The benchmark FTSE 100 added 0.33 percent to close at 6,777.66 points.
Minutes from the July 29-30 Fed meeting showed policy makers increasingly at odds over how strong the US labour market is and what that means for inflation -- a key issue in planning rate rises next year.
The intensifying debate signalled an increased, albeit still measured, level of hawkish sentiment in the Fed that could speed up any rate rise, dealers said.
"We're certainly seeing more emphasis on the pace of the recovery at these meetings and the minutes from the last meeting showed discussions around how to raise rates when the time comes," said Alpari analyst Craig Erlam.
The news cheered markets, despite disappointing data from the eurozone and the world's second-biggest economy China.

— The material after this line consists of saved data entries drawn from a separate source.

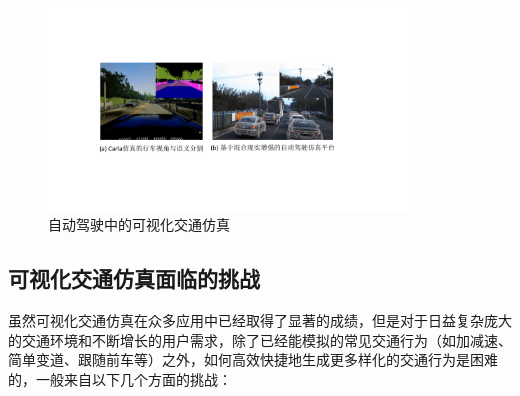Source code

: \begin{figure}[!tbh]
\centering
\includegraphics[width=0.85\textwidth]{figure/intro/application.pdf}
\caption[自动驾驶中的可视化交通仿真]{
自动驾驶中的可视化交通仿真
}
\label{fig:intro_application}
\end{figure}



\subsection{可视化交通仿真面临的挑战}
\label{section:intro_challenge}

虽然可视化交通仿真在众多应用中已经取得了显著的成绩，但是对于日益复杂庞大的交通环境和不断增长的用户需求，除了已经能模拟的常见交通行为（如加减速、简单变道、跟随前车等）之外，如何高效快捷地生成更多样化的交通行为是困难的，一般来自以下几个方面的挑战：

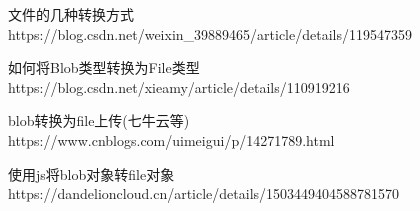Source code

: 文件的几种转换方式
https://blog.csdn.net/weixin_39889465/article/details/119547359

如何将Blob类型转换为File类型
https://blog.csdn.net/xieamy/article/details/110919216

blob转换为file上传(七牛云等)
https://www.cnblogs.com/uimeigui/p/14271789.html

使用js将blob对象转file对象
https://dandelioncloud.cn/article/details/1503449404588781570
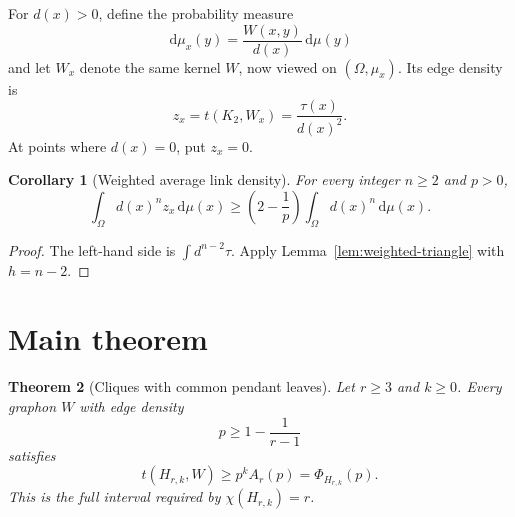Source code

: \documentclass[11pt]{article}
\newtheorem{theorem}{Theorem}[section]
\newtheorem{corollary}[theorem]{Corollary}
\newcommand{\dd}{\,\mathrm{d}}
\begin{document}
For $d(x)>0$, define the probability measure
\[
\dd\mu_x(y)=\frac{W(x,y)}{d(x)}\dd\mu(y)
\]
and let $W_x$ denote the same kernel $W$, now viewed on
$(\Omega,\mu_x)$.  Its edge density is
\[
z_x=t(K_2,W_x)=\frac{\tau(x)}{d(x)^2}.
\]
At points where $d(x)=0$, put $z_x=0$.

\begin{corollary}[Weighted average link density]
\label{cor:link-average}
For every integer $n\geq2$ and $p>0$,
\[
\int_\Omega d(x)^nz_x\dd\mu(x)
\geq
\left(2-\frac1p\right)
\int_\Omega d(x)^n\dd\mu(x).
\]
\end{corollary}

\begin{proof}
The left-hand side is $\int d^{n-2}\tau$.  Apply
Lemma~\ref{lem:weighted-triangle} with $h=n-2$.
\end{proof}


\section{Main theorem}

\begin{theorem}[Cliques with common pendant leaves]
\label{thm:main}
Let $r\geq3$ and $k\geq0$.  Every graphon $W$ with edge density
\[
p\geq1-\frac1{r-1}
\]
satisfies
\[
\boxed{
t(H_{r,k},W)
\geq
p^kA_r(p)
=\Phi_{H_{r,k}}(p).
}
\]
This is the full interval required by $\chi(H_{r,k})=r$.
\end{theorem}
\end{document}
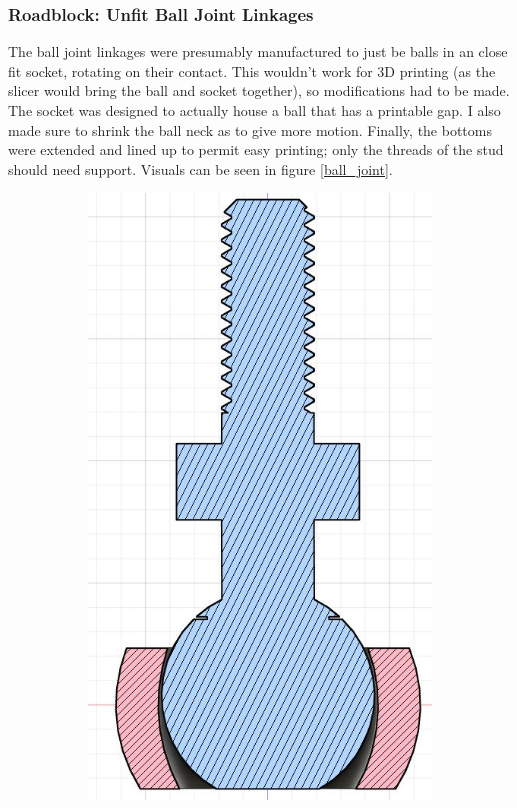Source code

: \documentclass[a4paper, 10pt]{article}
\begin{document}
		\subsubsection{Roadblock: Unfit Ball Joint Linkages}
		The ball joint linkages were presumably manufactured to just be balls in an close fit socket, rotating on their contact. This wouldn't work for 3D printing (as the slicer would bring the ball and socket together), so modifications had to be made. The socket was designed to actually house a ball that has a printable gap. I also made sure to shrink the ball neck as to give more motion. Finally, the bottoms were extended and lined up to permit easy printing; only the threads of the stud should need support. Visuals can be seen in  figure \ref{ball_joint}.
		
		\begin{figure}[h]
			\centering
			\begin{subfigure}[h]{0.34\textwidth}
				\centering
				\includegraphics[width=\textwidth]{section_ball_joint}

\end{subfigure}
\end{figure}
\end{document}
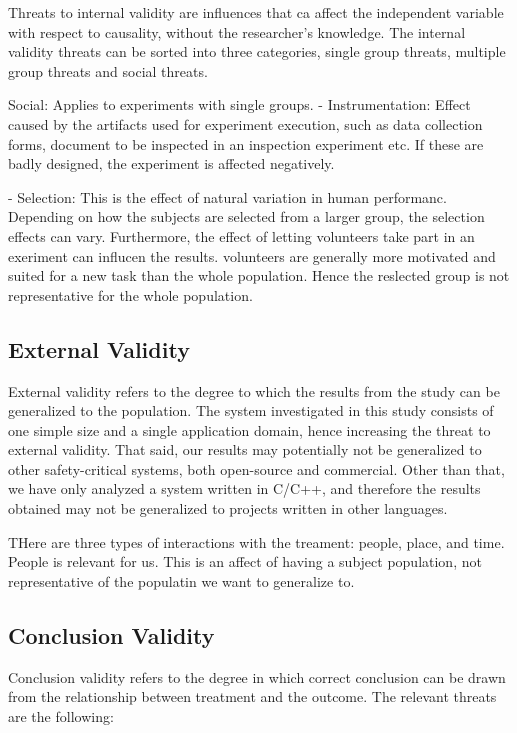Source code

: Threats to internal validity are influences that ca affect the independent variable with respect to causality, without the researcher's knowledge. The internal validity threats can be sorted into three categories, single group threats, multiple group threats and social threats.


Social:  Applies to experiments with single groups. 
- Instrumentation: Effect caused by the artifacts used for experiment execution, such as data collection forms, document to be inspected in an inspection experiment etc. If these are badly designed, the experiment is affected negatively.

- Selection: This is the effect of natural variation in human performanc. Depending on how the subjects are selected from a larger group, the selection effects can vary. Furthermore, the effect of letting volunteers take part in an exeriment can influcen the results. volunteers are generally more motivated and suited for a new task than the whole population. Hence the reslected group is not representative for the whole population.



\subsection{External Validity}
\label{sub:external_validity}
External validity refers to the degree to which the results from the study can be generalized to the population\cite{Wohlin:2000:ESE:330775}. The system investigated in this study consists of one simple size and a single application domain, hence increasing the threat to external validity. That said, our results may potentially not be generalized to other safety-critical systems, both open-source and commercial. Other than that, we have only analyzed a system written in C/C++, and therefore the results obtained may not be generalized to projects written in other languages.

THere are three types of interactions with the treament: people, place, and time. People is relevant for us. This is an affect of having a subject population, not representative of the populatin we want to generalize to. 

\subsection{Conclusion Validity} %
\label{sub:conclusion_validity}
Conclusion validity refers to the degree in which correct conclusion can be drawn from the relationship between treatment and the outcome\cite{Wohlin:2000:ESE:330775}. The relevant threats are the following: 

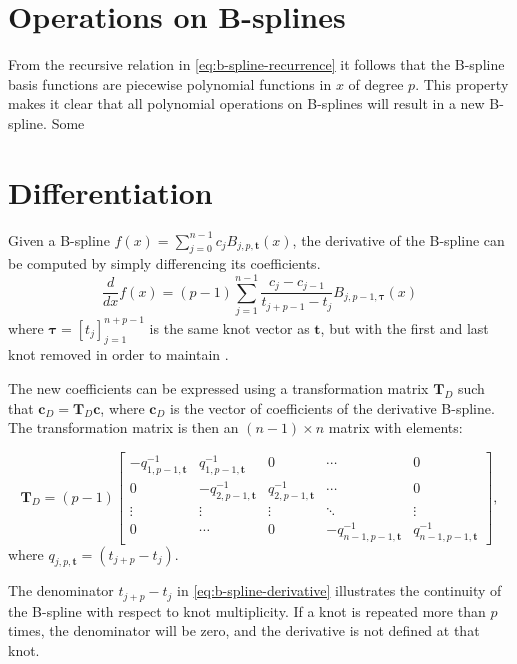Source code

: \section{Operations on B-splines}
From the recursive relation in \cref{eq:b-spline-recurrence} it follows that the B-spline basis functions are piecewise polynomial functions in $x$ of degree $p$. This property makes it clear that all polynomial operations on B-splines will result in a new B-spline. Some 


\section{Differentiation}
Given a B-spline $f(x) = \sum_{j=0}^{n-1} c_j B_{j, p, \mathbf{t}}(x)$,
the derivative of the B-spline can be computed by simply differencing its coefficients. 
\begin{equation}\label{eq:b-spline-derivative}
    \frac{d}{dx} f(x) = (p-1) \sum_{j=1}^{n-1} \frac{c_j-c_{j-1}}{t_{j+p-1}-t_j} B_{j, p-1, \boldsymbol{\tau}}(x)
\end{equation}
where $\boldsymbol{\tau} = [t_j]_{j=1}^{n+p-1}$ is the same knot vector as $\mathbf{t}$, but with the first and last knot removed in order to maintain .

The new coefficients can be expressed using a transformation matrix $\mathbf T_D$ such that $\mathbf{c}_D = \mathbf T_D \mathbf{c}$, where $\mathbf{c}_D$ is the vector of coefficients of the derivative B-spline. The transformation matrix is then an $(n-1) \times n$ matrix with elements:

\begin{equation}
    \mathbf T_D = (p-1) \begin{bmatrix}
        -q_{1,p-1,\mathbf{t}}^{-1} & q_{1,p-1,\mathbf{t}}^{-1} & 0 & \cdots & 0 \\
        0 & -q_{2,p-1,\mathbf{t}}^{-1} & q_{2,p-1,\mathbf{t}}^{-1} & \cdots & 0 \\
        \vdots & \vdots & \vdots & \ddots & \vdots \\
        0 & \cdots & 0 & -q_{n-1,p-1,\mathbf{t}}^{-1} & q_{n-1,p-1,\mathbf{t}}^{-1} 
    \end{bmatrix},
\end{equation}
where $q_{j,p,\mathbf{t}} = (t_{j+p}-t_j)$.


The denominator $t_{j+p}-t_j$ in \cref{eq:b-spline-derivative} illustrates the continuity of the B-spline with respect to knot multiplicity. If a knot is repeated more than $p$ times, the denominator will be zero, and the derivative is not defined at that knot.

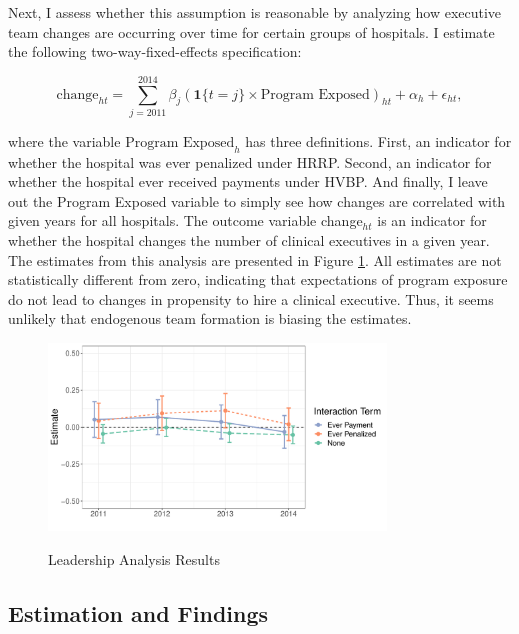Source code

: \documentclass[12pt]{article}
\begin{document}
    Next, I assess whether this assumption is reasonable by analyzing how executive team changes are occurring over time for certain groups of hospitals. I estimate the following two-way-fixed-effects specification:

    \begin{equation}\label{eq:change2}
    \text{change}_{ht} = \sum_{j=2011}^{2014}\beta_j(\mathbf{1}\{t=j\}\times \text{Program Exposed})_{ht} + \alpha_h + \epsilon_{ht},
    \end{equation}

    where the variable $\text{Program Exposed}_{h}$ has three definitions. First, an indicator for whether the hospital was ever penalized under HRRP. Second, an indicator for whether the hospital ever received payments under HVBP. And finally, I leave out the Program Exposed variable to simply see how changes are correlated with given years for all hospitals. The outcome variable change$_{ht}$ is an indicator for whether the hospital changes the number of clinical executives in a given year. The estimates from this analysis are presented in Figure \ref{fig:change_analysis}. All estimates are not statistically different from zero, indicating that expectations of program exposure do not lead to changes in propensity to hire a clinical executive. Thus, it seems unlikely that endogenous team formation is biasing the estimates. 

     \begin{figure}[ht!]
         \centering
         \caption{Leadership Analysis Results}
         \includegraphics[width=0.8\textwidth]{Objects/change_analysis_plot.pdf}
         \label{fig:change_analysis}
     \end{figure}

     \subsection{Estimation and Findings}\label{sec:decomp}
\end{document}
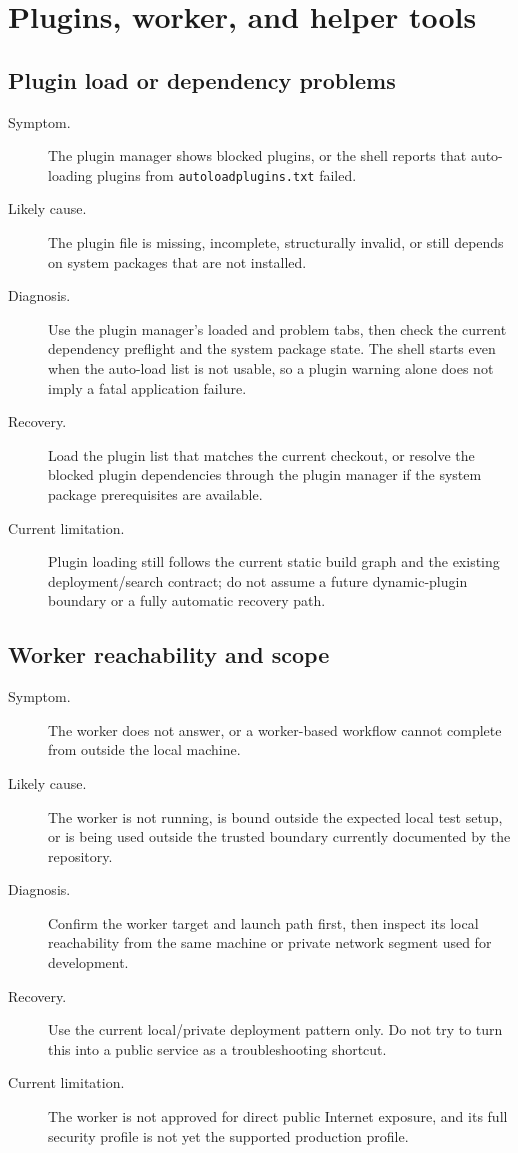 \section{Plugins, worker, and helper tools}
\label{sec:troubleshooting-plugins-worker-tools}

\subsection{Plugin load or dependency problems}
\label{subsec:troubleshooting-plugins}

\begin{description}
\item[Symptom.] The plugin manager shows blocked plugins, or the shell reports
that auto-loading plugins from \texttt{autoloadplugins.txt} failed.
\item[Likely cause.] The plugin file is missing, incomplete, structurally
invalid, or still depends on system packages that are not installed.
\item[Diagnosis.] Use the plugin manager's loaded and problem tabs, then check
the current dependency preflight and the system package state. The shell
starts even when the auto-load list is not usable, so a plugin warning alone
does not imply a fatal application failure.
\item[Recovery.] Load the plugin list that matches the current checkout, or
resolve the blocked plugin dependencies through the plugin manager if the
system package prerequisites are available.
\item[Current limitation.] Plugin loading still follows the current static
build graph and the existing deployment/search contract; do not assume a future
dynamic-plugin boundary or a fully automatic recovery path.
\end{description}

\subsection{Worker reachability and scope}
\label{subsec:troubleshooting-worker}

\begin{description}
\item[Symptom.] The worker does not answer, or a worker-based workflow cannot
complete from outside the local machine.
\item[Likely cause.] The worker is not running, is bound outside the expected
local test setup, or is being used outside the trusted boundary currently
documented by the repository.
\item[Diagnosis.] Confirm the worker target and launch path first, then inspect
its local reachability from the same machine or private network segment used
for development.
\item[Recovery.] Use the current local/private deployment pattern only. Do not
try to turn this into a public service as a troubleshooting shortcut.
\item[Current limitation.] The worker is not approved for direct public
Internet exposure, and its full security profile is not yet the supported
production profile.
\end{description}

In London, drugmaker Astrazeneca led the risers, climbing 2.95 percent to 4,411.5 pence, followed by asset manager Schroders, which added 2.66 percent to 2,392.
The day's worst performer was silver miner Fresnillo, slipping 3.55 percent at 938, followed by Randgold Resources which dipped 1.86 percent to 4,904 pence.
Investors meanwhile digested mixed surveys from private research group Markit for the latest reading on the eurozone economy.
Markit's purchasing managers' index (PMI) measure of output in the eurozone's manufacturing and services sectors registered a figure of 52.8 in August.
That indicated expansion in the region, but was lower than a revised figure of 53.8 for July.
"August's fall... was the fourth in six months, adding to signs that the region's feeble recovery is already over," said Capital Economics analyst Jennifer KcKeown.
On the currency markets, the pound was trading at 1.6590 at around 5.30pm, down from $1.6632 around the same time Wednesday. It also fell to 1.2490 euros, down from 1.2522 euros over the same period.